Then for lesson two.
The work had to be redistributed, the demonstration done, the children who were absent last week given a very brief rundown of what they would do (this was a useful revision of last week) and the children set to work.
Much more running around this week! The very thick pieces took ages to make really wet. In fact, I did things I would not have dreamt of showing the children normally. I picked up their work and flipped it over to see the back, to show them that it wasn't wet. We had the work sandwiched between the bubble wrap and the netting, so it stayed together well.

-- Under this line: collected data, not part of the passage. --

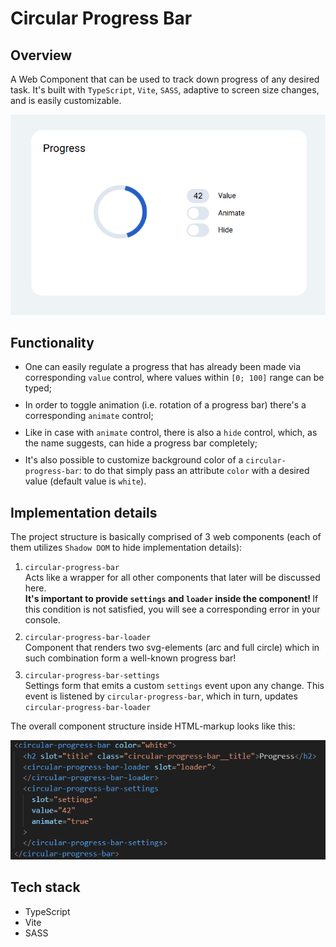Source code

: # Circular Progress Bar

## Overview

A Web Component that can be used to track down progress of any desired task. It's built with `TypeScript`, `Vite`, `SASS`, adaptive to screen size changes, and is easily customizable.

![alt text](images/image.png)

## Functionality

<ul style='display: flex; flex-direction: column; gap: 10px'>
    <li>
        One can easily regulate a progress that has already been made via corresponding <code>value</code> control, where values within <code>[0; 100]</code> range can be typed;
    </li>
    <li>
        In order to toggle animation (i.e. rotation of a progress bar) there's a corresponding <code>animate</code> control;
    </li>
    <li>
        Like in case with <code>animate</code> control, there is also a <code>hide</code> control, which, as the name suggests, can hide a progress bar completely;
    </li>
    <li>
        It's also possible to customize background color of a <code>circular-progress-bar</code>: to do that simply pass an attribute <code>color</code> with a desired value (default value is <code>white</code>).
    </li>
</ul>

## Implementation details

The project structure is basically comprised of 3 web components (each of them utilizes <code>Shadow DOM</code> to hide implementation details):

<ol style='display: flex; flex-direction: column; gap: 10px'>
    <li>
        <code>circular-progress-bar</code>
        <div>
            Acts like a wrapper for all other components that later will be discussed here.
        </div>
        <b>
            It's important to provide <code>settings</code> and <code>loader</code> inside the component!
        </b>
            If this condition is not satisfied, you will see a corresponding error in your console.
    </li>
    <li>
        <code>circular-progress-bar-loader</code>
        <div>
            Component that renders two svg-elements (arc and full circle) which in such combination form a well-known progress bar!
        </div>
    </li>
    <li>
        <code>circular-progress-bar-settings</code>
        <div>
            Settings form that emits a custom <code>settings</code> event upon any change. This event is listened by <code>circular-progress-bar</code>, which in turn, updates <code>circular-progress-bar-loader</code>
        </div>
    </li>
</ol>

The overall component structure inside HTML-markup looks like this:

![alt text](images/image-2.png)

## Tech stack

- TypeScript
- Vite
- SASS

Things that I discovered: too much detergent will make the felting very slippery and hard to roll. You need to make the bubble wrap quite a bit larger than the paper we drew on - or make sure that the laying out of felt didn't go over the edge of the paper. Why? Because it was hard to roll bubble wrap around the stick before it got onto the wool. Both of these problems combined to make the bubble wrap and felt unravel, and wrinkle in some cases, and be quite hard to roll. So, thinking on the run, I used the netting to wrap around the outside of the roll and it held it together much better. (I had decided not to use elastic bands around the ends of the sticks but may have to rethink that decision.)
Some of the designs were laid out close to the edge of the paper we used as our template. This meant that the design went over the edge a bit. We had different sorts of wool, in different microns. I had meant to note that and get the children to see that the wool used makes a difference to the felting but that got lost in all the activity. However, we can pass them around when they are dry and see and feel the difference. It will not be a controlled experiment because the children did not all lay out the same thicknesses of wool but it will let them see that felting is not an exact science - at least, not at our stage of development. We have samples that have shrunk much more than others and that are much thicker than others. So we will discuss this, and the uses each might be better for - mats, scarves, bags, coasters, etc.
|Very different sizes from the same sized template.|
|The wool moved around before the felting, or early in the process. And the folding-in of the edges wasn't entirely successful, that will be cut off.|
|The wool moved a little during the felting process and so the image is very close to the edge.|
Because I had asked them not to start rolling till I had checked if the water had penetrated all layers, and they listened, there was a bit of a delay in getting some children to that point. But eventually everyone started rolling.
I had intended to rinse the soapy felt out in warm and then cold water but time got away from us. So we just used the water we had and didn't change temperatures. Not to worry, the felting was happening.